Thursday, November 17, 2011

Aiding the Blind: Kinecthesia - Oct 2011 - YouTube



Two Students from the University of Pennsylvania have modified a Kinect to help the vision impaired to become more aware of their environment. The project is called Kinecthesia and functions as a radar-like device, but instead of using sound, the device uses the Kinect's cameras to map out the environment and translate it into a sensation the blind can understand.

Eric Berdinis and Jeff Kiske, juniors of the University of Pennsylvania majoring in Computer Engineering, has garnered attention in the 2011 Google's Zeitergeist Young Minds Conference with their application of the gaming peripheral.

The project was born from both student's final project for Rahul Mangharam's embedded systems class. The resulting device can be likened to a high-tech walking cane.

The Kinect is a motion detecting gaming peripheral produced by Microsoft. The device is used for the Xbox 360 which can interpret specific gestures and track movement of individuals or objects.

The device is composed of an RGB camera, an infrared sensor acting as a depth sensor and multiple-array microphone. It can perform facial recognition, voice recognition and gesture recognition.

Using the Kinect's multiple cameras, Berdinis and Kiske have made a harness that produces vibrations to notify the wearer of coming obstacles.

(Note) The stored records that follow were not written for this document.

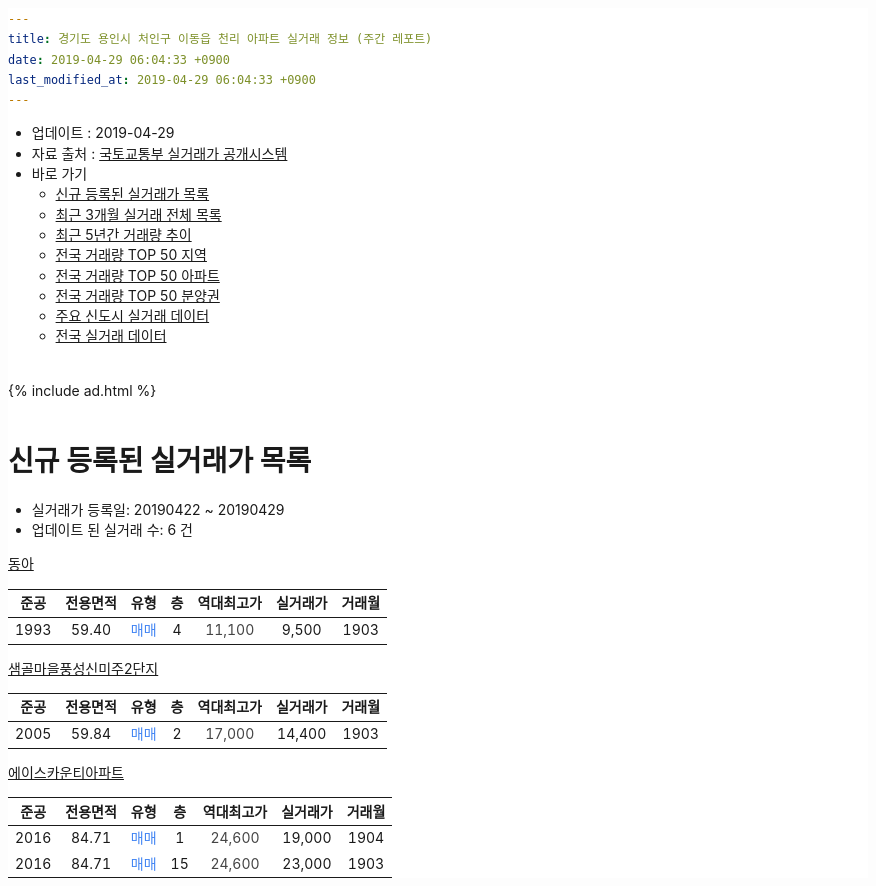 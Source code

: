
 ```yaml
---
title: 경기도 용인시 처인구 이동읍 천리 아파트 실거래 정보 (주간 레포트)
date: 2019-04-29 06:04:33 +0900
last_modified_at: 2019-04-29 06:04:33 +0900
---
```


* 업데이트 : 2019-04-29
* 자료 출처 : [국토교통부 실거래가 공개시스템](http://rt.molit.go.kr)
* 바로 가기
    * [신규 등록된 실거래가 목록](#신규-등록된-실거래가-목록)
    * [최근 3개월 실거래 전체 목록](#최근-3개월-실거래-전체-목록)
    * [최근 5년간 거래량 추이](#최근-5년간-거래량-추이)
    * [전국 거래량 TOP 50 지역](https://inasie.github.io/apt-trade-info/최근-3개월-전국에서-가장-거래가-많이-발생한-지역)
    * [전국 거래량 TOP 50 아파트](https://inasie.github.io/apt-trade-info/최근-3개월-전국에서-가장-거래가-많이-발생한-아파트)
    * [전국 거래량 TOP 50 분양권](https://inasie.github.io/apt-trade-info/최근-3개월-전국에서-가장-거래가-많이-발생한-분양권)
    * [주요 신도시 실거래 데이터](https://inasie.github.io/apt-trade-info/주요-신도시)
    * [전국 실거래 데이터](https://inasie.github.io/apt-trade-info/전국)
<br>
{% include ad.html %}
<br>

# 신규 등록된 실거래가 목록
* 실거래가 등록일: 20190422 ~ 20190429
* 업데이트 된 실거래 수: 6 건


[동아](https://search.naver.com/search.naver?query=%EA%B2%BD%EA%B8%B0%EB%8F%84+%EC%9A%A9%EC%9D%B8%EC%8B%9C+%EC%B2%98%EC%9D%B8%EA%B5%AC+%EC%9D%B4%EB%8F%99%EC%9D%8D+%EC%B2%9C%EB%A6%AC+%EB%8F%99%EC%95%84)

|준공|전용면적|유형|층|역대최고가|실거래가|거래월|
|:---:|:---:|:---:|:---:|:---:|:---:|:---:|
|1993|59.40|<span style="color:#4285f3">매매</span>|4|<span style="color:#444444">11,100</span>|9,500|1903|

[샘골마을풍성신미주2단지](https://search.naver.com/search.naver?query=%EA%B2%BD%EA%B8%B0%EB%8F%84+%EC%9A%A9%EC%9D%B8%EC%8B%9C+%EC%B2%98%EC%9D%B8%EA%B5%AC+%EC%9D%B4%EB%8F%99%EC%9D%8D+%EC%B2%9C%EB%A6%AC+%EC%83%98%EA%B3%A8%EB%A7%88%EC%9D%84%ED%92%8D%EC%84%B1%EC%8B%A0%EB%AF%B8%EC%A3%BC2%EB%8B%A8%EC%A7%80)

|준공|전용면적|유형|층|역대최고가|실거래가|거래월|
|:---:|:---:|:---:|:---:|:---:|:---:|:---:|
|2005|59.84|<span style="color:#4285f3">매매</span>|2|<span style="color:#444444">17,000</span>|14,400|1903|

[에이스카운티아파트](https://search.naver.com/search.naver?query=%EA%B2%BD%EA%B8%B0%EB%8F%84+%EC%9A%A9%EC%9D%B8%EC%8B%9C+%EC%B2%98%EC%9D%B8%EA%B5%AC+%EC%9D%B4%EB%8F%99%EC%9D%8D+%EC%B2%9C%EB%A6%AC+%EC%97%90%EC%9D%B4%EC%8A%A4%EC%B9%B4%EC%9A%B4%ED%8B%B0%EC%95%84%ED%8C%8C%ED%8A%B8)

|준공|전용면적|유형|층|역대최고가|실거래가|거래월|
|:---:|:---:|:---:|:---:|:---:|:---:|:---:|
|2016|84.71|<span style="color:#4285f3">매매</span>|1|<span style="color:#444444">24,600</span>|19,000|1904|
|2016|84.71|<span style="color:#4285f3">매매</span>|15|<span style="color:#444444">24,600</span>|23,000|1903|
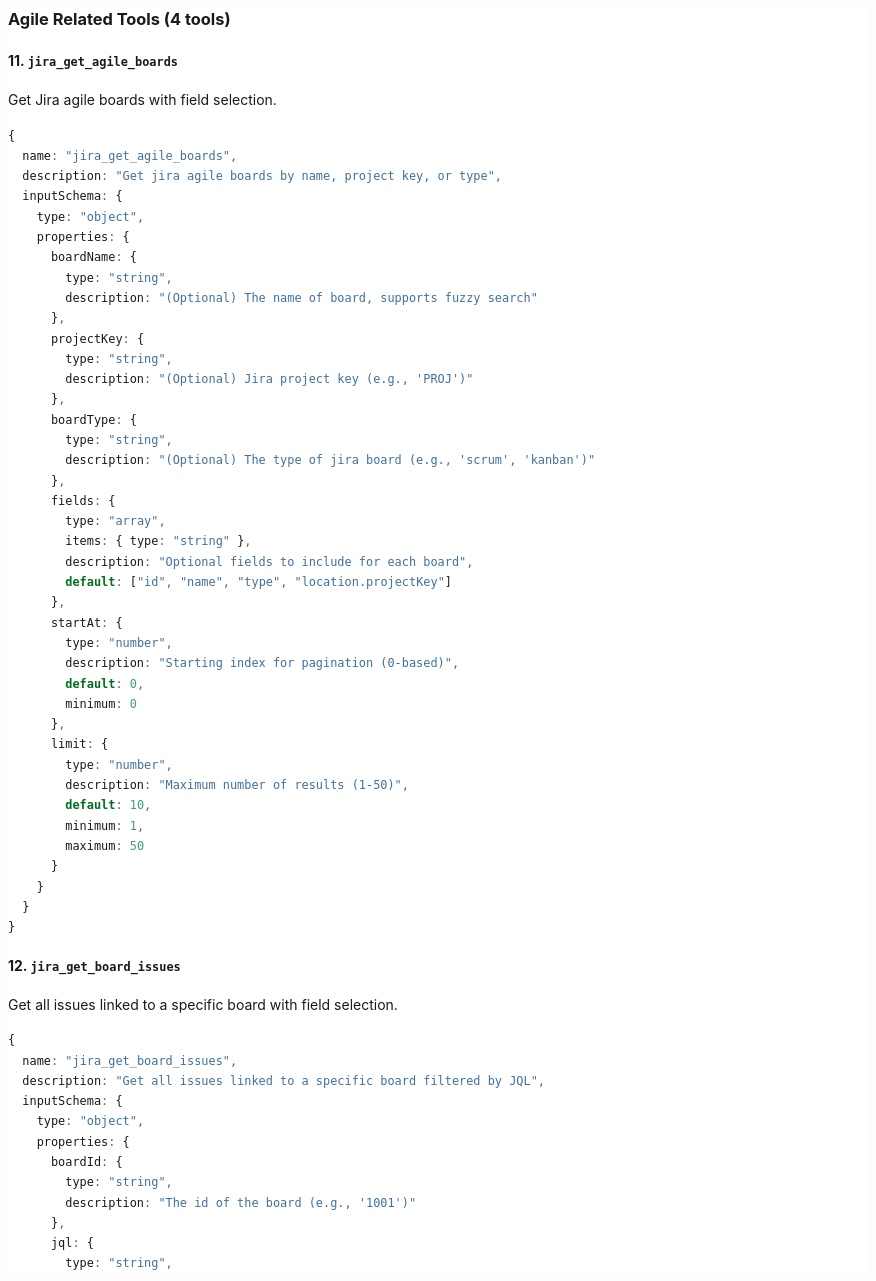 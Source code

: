 ### Agile Related Tools (4 tools)

#### 11. `jira_get_agile_boards`
Get Jira agile boards with field selection.

```typescript
{
  name: "jira_get_agile_boards",
  description: "Get jira agile boards by name, project key, or type",
  inputSchema: {
    type: "object",
    properties: {
      boardName: {
        type: "string",
        description: "(Optional) The name of board, supports fuzzy search"
      },
      projectKey: {
        type: "string",
        description: "(Optional) Jira project key (e.g., 'PROJ')"
      },
      boardType: {
        type: "string",
        description: "(Optional) The type of jira board (e.g., 'scrum', 'kanban')"
      },
      fields: {
        type: "array",
        items: { type: "string" },
        description: "Optional fields to include for each board",
        default: ["id", "name", "type", "location.projectKey"]
      },
      startAt: {
        type: "number",
        description: "Starting index for pagination (0-based)",
        default: 0,
        minimum: 0
      },
      limit: {
        type: "number",
        description: "Maximum number of results (1-50)",
        default: 10,
        minimum: 1,
        maximum: 50
      }
    }
  }
}
```

#### 12. `jira_get_board_issues`
Get all issues linked to a specific board with field selection.

```typescript
{
  name: "jira_get_board_issues",
  description: "Get all issues linked to a specific board filtered by JQL",
  inputSchema: {
    type: "object",
    properties: {
      boardId: {
        type: "string",
        description: "The id of the board (e.g., '1001')"
      },
      jql: {
        type: "string",
```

The Kinect is connected to a BeagleBoard, a whole computer in a single board, and fitted in a waistband or belt. The device is ran in Linux and 16 AAA batteries. Since it was still in development the device is not made to run for hours. There are six vibrating motors to guide the user and weighs 1349g as of now.

There are already a number of people hacking their Kinect devices for other applications besides gaming like 3D modeling, controlling robots and using motion capture to automate devices, augment reality, and even produce a low-budget CGIs for amateur movies.


It is great that people are experimenting and applying on technologies readily available for them. Will this open doors on new innovators? Does Microsoft see a new market for their devices?

The project's development can be tracked on their own website at kinecthesia.com. The website also contains the project source code, parts list and assembly instructions.